I am trying to use the following 4 columns to create and count new variables, using First. and Last. but I see that First. and Last. are somehow the same for the sorted variables as you can see in the temp variables and so I cannot use them to differentiate a calculation. Take a look at the PROC PRINT :
Your problem statement explains what doesn't work the way you want it to work. We also need to know what you are trying to do. Please explain.
For example:
I would like to only count 1 each time each one of the IDs is a first. E.g. First_search should only count as 1 since all of the ID values are the same, but the first. does not work in this case.
@Kaushansky wrote:
I would like to only count 1 each time each one of the IDs is a first. E.g. First_search should only count as 1 since all of the ID values are the same, but the first. does not work in this case.

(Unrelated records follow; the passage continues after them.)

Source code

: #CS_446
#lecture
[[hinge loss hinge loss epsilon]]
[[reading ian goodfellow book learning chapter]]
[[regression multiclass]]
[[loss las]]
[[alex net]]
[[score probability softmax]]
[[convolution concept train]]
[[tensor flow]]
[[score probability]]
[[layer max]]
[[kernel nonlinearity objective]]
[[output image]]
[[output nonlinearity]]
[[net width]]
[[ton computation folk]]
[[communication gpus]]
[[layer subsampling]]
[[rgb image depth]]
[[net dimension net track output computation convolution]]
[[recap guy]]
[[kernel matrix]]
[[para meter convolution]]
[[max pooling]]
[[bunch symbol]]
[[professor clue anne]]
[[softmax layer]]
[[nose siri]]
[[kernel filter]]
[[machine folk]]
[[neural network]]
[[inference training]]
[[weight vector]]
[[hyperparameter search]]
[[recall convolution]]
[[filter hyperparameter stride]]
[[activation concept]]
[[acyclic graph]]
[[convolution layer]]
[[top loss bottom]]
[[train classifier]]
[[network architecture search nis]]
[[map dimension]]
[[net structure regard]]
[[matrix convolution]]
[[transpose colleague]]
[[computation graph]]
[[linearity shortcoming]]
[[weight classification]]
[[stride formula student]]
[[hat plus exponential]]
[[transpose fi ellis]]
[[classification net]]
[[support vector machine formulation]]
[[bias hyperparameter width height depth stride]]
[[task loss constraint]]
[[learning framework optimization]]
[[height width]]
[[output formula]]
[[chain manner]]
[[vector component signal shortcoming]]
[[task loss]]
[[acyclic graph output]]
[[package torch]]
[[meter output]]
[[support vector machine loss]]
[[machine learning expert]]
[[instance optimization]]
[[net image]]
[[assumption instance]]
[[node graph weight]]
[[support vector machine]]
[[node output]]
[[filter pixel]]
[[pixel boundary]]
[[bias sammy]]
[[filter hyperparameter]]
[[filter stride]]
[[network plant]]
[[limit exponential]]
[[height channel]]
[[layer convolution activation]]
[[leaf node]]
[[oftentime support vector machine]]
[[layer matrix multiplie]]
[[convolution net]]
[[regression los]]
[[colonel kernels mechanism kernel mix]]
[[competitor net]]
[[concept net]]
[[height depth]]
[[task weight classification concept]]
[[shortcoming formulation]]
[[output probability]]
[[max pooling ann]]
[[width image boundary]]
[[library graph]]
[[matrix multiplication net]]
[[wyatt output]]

FIRST. does not seem to be the right tool in this case. Perhaps you want something like this:
data want;
set have;
prev=lag(fp_clmi_id);
if fp_clmi_id ^= prev then first_search=1;
else first_search=0;
drop prev;
run;
Using this logic some of it works but not the dsp_total_display_imps counter?
See the code snippet and result:
Please show us the entire SAS data step, not a portion of it. Please format the data step for readability with at most one SAS command on a line, and indented properly. Please paste the SAS code into the window that appears when you click on the "little running man" icon.
Please provide data as SAS data step code (instructions and examples) and not as screen captures.
I'm not going to work with your data as a screen capture. I need the data provided as I explained.
Furthermore, you still have multiple SAS commands on a single line.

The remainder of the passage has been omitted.